Lefkowitz has also discovered the reason why so many drugs gradually lose effect. Receptors are not immutable, and are in fact transformed by the substances with which they interact. He and his team have found new protein families that are able to desensitize seven-transmembrane-spanning receptors, which could explain, for instance, the diminished efficacy over time of epinephrine or morphine.

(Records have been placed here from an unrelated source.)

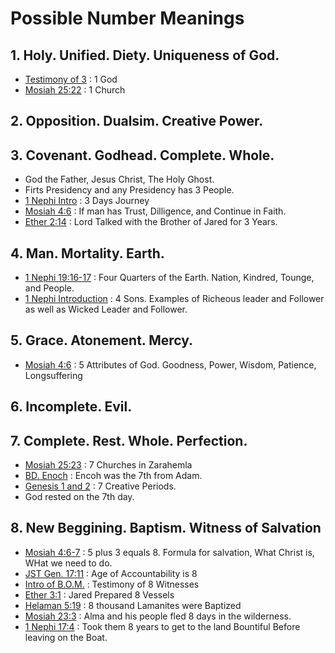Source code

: # Possible Number Meanings
## 1. Holy. Unified. Diety. Uniqueness of God.
  * [Testimony of 3](https://www.lds.org/scriptures/bofm/three?lang=eng) : 1 God
  * [Mosiah 25:22](https://www.lds.org/scriptures/bofm/mosiah/25?lang=eng) : 1 Church
## 2. Opposition. Dualsim. Creative Power.
## 3. Covenant. Godhead. Complete. Whole.
  * God the Father, Jesus Christ, The Holy Ghost.
  * Firts Presidency and any Presidency has 3 People.
  * [1 Nephi Intro](https://www.lds.org/scriptures/bofm/1-ne/1?lang=eng) : 3 Days Journey
  * [Mosiah 4:6](https://www.lds.org/scriptures/bofm/mosiah/4?lang=eng) : If man has Trust, Dilligence, and Continue in Faith.
  * [Ether 2:14](https://www.lds.org/scriptures/bofm/ether/2?lang=eng) : Lord Talked with the Brother of Jared for 3 Years.
## 4. Man. Mortality. Earth.
  * [1 Nephi 19:16-17](https://www.lds.org/scriptures/bofm/1-ne/19?lang=eng) : Four Quarters of the Earth. Nation, Kindred, Tounge, and People.
  * [1 Nephi Introduction](https://www.lds.org/scriptures/bofm/1-ne/1?lang=eng) : 4 Sons. Examples of Richeous leader and Follower as well as Wicked Leader and Follower.
## 5. Grace. Atonement. Mercy.
  * [Mosiah 4:6](https://www.lds.org/scriptures/bofm/mosiah/4?lang=eng) : 5 Attributes of God. Goodness, Power, Wisdom, Patience, Longsuffering 
## 6. Incomplete. Evil.
## 7. Complete. Rest. Whole. Perfection.
  * [Mosiah 25:23](https://www.lds.org/scriptures/bofm/mosiah/25?lang=eng) : 7 Churches in Zarahemla
  * [BD. Enoch](https://www.lds.org/scriptures/bd/enoch.html?lang=eng&letter=E) : Encoh was the 7th from Adam.
  * [Genesis 1 and 2](https://www.lds.org/scriptures/ot/gen/1?lang=eng) : 7 Creative Periods.
  * God rested on the 7th day.
## 8. New Beggining. Baptism. Witness of Salvation
  * [Mosiah 4:6-7](https://www.lds.org/scriptures/bofm/mosiah/4?lang=eng) : 5 plus 3 equals 8. Formula for salvation, What Christ is, WHat we need to do. 
  * [JST Gen. 17:11](https://www.lds.org/scriptures/jst/jst-gen/17.html?lang=eng) : Age of Accountability is 8
  * [Intro of B.O.M.](https://www.lds.org/scriptures/bofm/eight?lang=eng) : Testimony of 8 Witnesses
  * [Ether 3:1](https://www.lds.org/scriptures/bofm/ether/3.1?lang=eng#p1) : Jared Prepared 8 Vessels
  * [Helaman 5:19](https://www.lds.org/scriptures/bofm/hel/5.19?lang=eng#p18) : 8 thousand Lamanites were Baptized
  * [Mosiah 23:3](https://www.lds.org/scriptures/bofm/mosiah/23.3?lang=eng#p2) : Alma and his people fled 8 days in the wilderness.
  * [1 Nephi 17:4](https://www.lds.org/scriptures/bofm/1-ne/17.4?lang=eng#p3) : Took them 8 years to get to the land Bountiful Before leaving on the Boat.
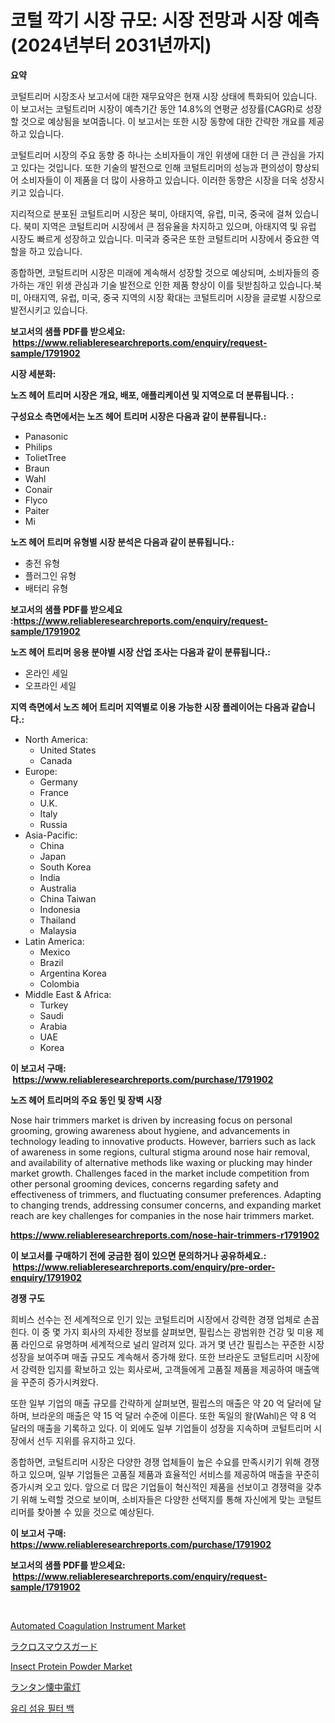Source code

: <p><h1>코털 깍기 시장 규모: 시장 전망과 시장 예측 (2024년부터 2031년까지)</h1></p><p><strong>요약</strong></p>
<p><p>코털트리머 시장조사 보고서에 대한 재무요약은 현재 시장 상태에 특화되어 있습니다. 이 보고서는 코털트리머 시장이 예측기간 동안 14.8%의 연평균 성장률(CAGR)로 성장할 것으로 예상됨을 보여줍니다. 이 보고서는 또한 시장 동향에 대한 간략한 개요를 제공하고 있습니다.</p><p>코털트리머 시장의 주요 동향 중 하나는 소비자들이 개인 위생에 대한 더 큰 관심을 가지고 있다는 것입니다. 또한 기술의 발전으로 인해 코털트리머의 성능과 편의성이 향상되어 소비자들이 이 제품을 더 많이 사용하고 있습니다. 이러한 동향은 시장을 더욱 성장시키고 있습니다.</p><p>지리적으로 분포된 코털트리머 시장은 북미, 아태지역, 유럽, 미국, 중국에 걸쳐 있습니다. 북미 지역은 코털트리머 시장에서 큰 점유율을 차지하고 있으며, 아태지역 및 유럽 시장도 빠르게 성장하고 있습니다. 미국과 중국은 또한 코털트리머 시장에서 중요한 역할을 하고 있습니다.</p><p>종합하면, 코털트리머 시장은 미래에 계속해서 성장할 것으로 예상되며, 소비자들의 증가하는 개인 위생 관심과 기술 발전으로 인한 제품 향상이 이를 뒷받침하고 있습니다.북미, 아태지역, 유럽, 미국, 중국 지역의 시장 확대는 코털트리머 시장을 글로벌 시장으로 발전시키고 있습니다.</p></p>
<p><strong>보고서의 샘플 PDF를 받으세요: &nbsp;<a href="https://www.reliableresearchreports.com/enquiry/request-sample/1791902">https://www.reliableresearchreports.com/enquiry/request-sample/1791902</a></strong></p>
<p><strong>시장 세분화:</strong></p>
<p><strong> 노즈 헤어 트리머 시장은 개요, 배포, 애플리케이션 및 지역으로 더 분류됩니다. :</strong></p>
<p><strong>구성요소 측면에서는 노즈 헤어 트리머 시장은 다음과 같이 분류됩니다.:</strong></p>
<p><ul><li>Panasonic</li><li>Philips</li><li>TolietTree</li><li>Braun</li><li>Wahl</li><li>Conair</li><li>Flyco</li><li>Paiter</li><li>Mi</li></ul></p>
<p><strong> 노즈 헤어 트리머 유형별 시장 분석은 다음과 같이 분류됩니다.:</strong></p>
<p><ul><li>충전 유형</li><li>플러그인 유형</li><li>배터리 유형</li></ul></p>
<p><strong>보고서의 샘플 PDF를 받으세요 :<a href="https://www.reliableresearchreports.com/enquiry/request-sample/1791902">https://www.reliableresearchreports.com/enquiry/request-sample/1791902</a></strong></p>
<p><strong> 노즈 헤어 트리머 응용 분야별 시장 산업 조사는 다음과 같이 분류됩니다.:</strong></p>
<p><ul><li>온라인 세일</li><li>오프라인 세일</li></ul></p>
<p><strong>지역 측면에서 노즈 헤어 트리머 지역별로 이용 가능한 시장 플레이어는 다음과 같습니다.:</strong></p>
<p><ul>
    <li>
        North America:
        <ul>
            <li>United States</li>
            <li>Canada</li>
        </ul>
    </li>
    <li>
        Europe:
        <ul>
            <li>Germany</li>
            <li>France</li>
            <li>U.K.</li>
            <li>Italy</li>
            <li>Russia</li>
        </ul>
    </li>
    <li>
        Asia-Pacific:
        <ul>
            <li>China</li>
            <li>Japan</li>
            <li>South Korea</li>
            <li>India</li>
            <li>Australia</li>
            <li>China Taiwan</li>
            <li>Indonesia</li>
            <li>Thailand</li>
            <li>Malaysia</li>
        </ul>
    </li>
    <li>
        Latin America:
        <ul>
            <li>Mexico</li>
            <li>Brazil</li>
            <li>Argentina Korea</li>
            <li>Colombia</li>
        </ul>
    </li>
    <li>
        Middle East & Africa:
        <ul>
            <li>Turkey</li>
            <li>Saudi</li>
            <li>Arabia</li>
            <li>UAE</li>
            <li>Korea</li>
        </ul>
    </li>
    </ul></p>
<p><strong>이 보고서 구매: &nbsp;<a href="https://www.reliableresearchreports.com/purchase/1791902">https://www.reliableresearchreports.com/purchase/1791902</a></strong></p>
<p><strong>노즈 헤어 트리머의 주요 동인 및 장벽 시장</strong></p>
<p><p>Nose hair trimmers market is driven by increasing focus on personal grooming, growing awareness about hygiene, and advancements in technology leading to innovative products. However, barriers such as lack of awareness in some regions, cultural stigma around nose hair removal, and availability of alternative methods like waxing or plucking may hinder market growth. Challenges faced in the market include competition from other personal grooming devices, concerns regarding safety and effectiveness of trimmers, and fluctuating consumer preferences. Adapting to changing trends, addressing consumer concerns, and expanding market reach are key challenges for companies in the nose hair trimmers market.</p></p>
<p><strong><a href="https://www.reliableresearchreports.com/nose-hair-trimmers-r1791902">https://www.reliableresearchreports.com/nose-hair-trimmers-r1791902</a></strong></p>
<p><strong>이 보고서를 구매하기 전에 궁금한 점이 있으면 문의하거나 공유하세요.: &nbsp;<a href="https://www.reliableresearchreports.com/enquiry/pre-order-enquiry/1791902">https://www.reliableresearchreports.com/enquiry/pre-order-enquiry/1791902</a></strong></p>
<p><strong>경쟁 구도</strong></p>
<p><p>희비스 선수는 전 세계적으로 인기 있는 코털트리머 시장에서 강력한 경쟁 업체로 손꼽힌다. 이 중 몇 가지 회사의 자세한 정보를 살펴보면, 필립스는 광범위한 건강 및 미용 제품 라인으로 유명하며 세계적으로 널리 알려져 있다. 과거 몇 년간 필립스는 꾸준한 시장 성장을 보여주며 매출 규모도 계속해서 증가해 왔다. 또한 브라운도 코털트리머 시장에서 강력한 입지를 확보하고 있는 회사로써, 고객들에게 고품질 제품을 제공하여 매출액을 꾸준히 증가시켜왔다.</p><p>또한 일부 기업의 매출 규모를 간략하게 살펴보면, 필립스의 매출은 약 20 억 달러에 달하며, 브라운의 매출은 약 15 억 달러 수준에 이른다. 또한 독일의 왈(Wahl)은 약 8 억 달러의 매출을 기록하고 있다. 이 외에도 일부 기업들이 성장을 지속하며 코털트리머 시장에서 선두 지위를 유지하고 있다.</p><p>종합하면, 코털트리머 시장은 다양한 경쟁 업체들이 높은 수요를 만족시키기 위해 경쟁하고 있으며, 일부 기업들은 고품질 제품과 효율적인 서비스를 제공하여 매출을 꾸준히 증가시켜 오고 있다. 앞으로 더 많은 기업들이 혁신적인 제품을 선보이고 경쟁력을 갖추기 위해 노력할 것으로 보이며, 소비자들은 다양한 선택지를 통해 자신에게 맞는 코털트리머를 찾아볼 수 있을 것으로 예상된다.</p></p>
<p><strong>이 보고서 구매: &nbsp; <a href="https://www.reliableresearchreports.com/purchase/1791902">https://www.reliableresearchreports.com/purchase/1791902</a></strong></p>
<p><strong>보고서의 샘플 PDF를 받으세요: &nbsp;<a href="https://www.reliableresearchreports.com/enquiry/request-sample/1791902">https://www.reliableresearchreports.com/enquiry/request-sample/1791902</a></strong><strong></strong></p>
<p>&nbsp;</p>
<p><p><a href="https://github.com/angelajermaine/Market-Research-Report-List-2/blob/main/automated-coagulation-instrument-market.md">Automated Coagulation Instrument Market</a></p><p><a href="https://github.com/cbigkbh02719/Market-Research-Report-List-1/blob/main/604672324214.md">ラクロスマウスガード</a></p><p><a href="https://issuu.com/reportprime-2/docs/insect-protein-powder-market-size-2030.pptx">Insect Protein Powder Market</a></p><p><a href="https://github.com/ReganWisoky2023/Market-Research-Report-List-1/blob/main/452970624215.md">ランタン懐中電灯</a></p><p><a href="https://github.com/vsr06p4p49/Market-Research-Report-List-1/blob/main/483022422143.md">유리 섬유 필터 백</a></p></p>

Robert Lefkowitz has worked as an investigator at the Howard Hughes Medical Institute since 1976, and continued to practice as a clinical cardiologist until his sixtieth year. Mentor to over 200 graduate and postdoc students over the last three decades, he has authored more than 850 original papers cited on more than 95,000 occasions. He has also acted as advisor to various pharmaceutical or biotechnology companies and holds around twenty patents, although this is very much a second-string activity: “I don’t know the exact number of patents I own or precisely the stage they are at. That gives you some idea of my priorities. My heart has always been in the academic world,” he confesses. “What I most value is the freedom to pursue whatever scientific goal I feel drawn to at each moment, and you can’t do that in a commercial context.”

Hence his reluctance to do research directly for industry or, as he puts it, to “go over to the other side.” Or at least to work for others, because two years ago, he co-founded a biotech company, Trevena, that has just started clinical trials of an anti-heart failure drug: “It’s a nice outlet to have more of a direct hand in translating my basic research into the clinical arena.”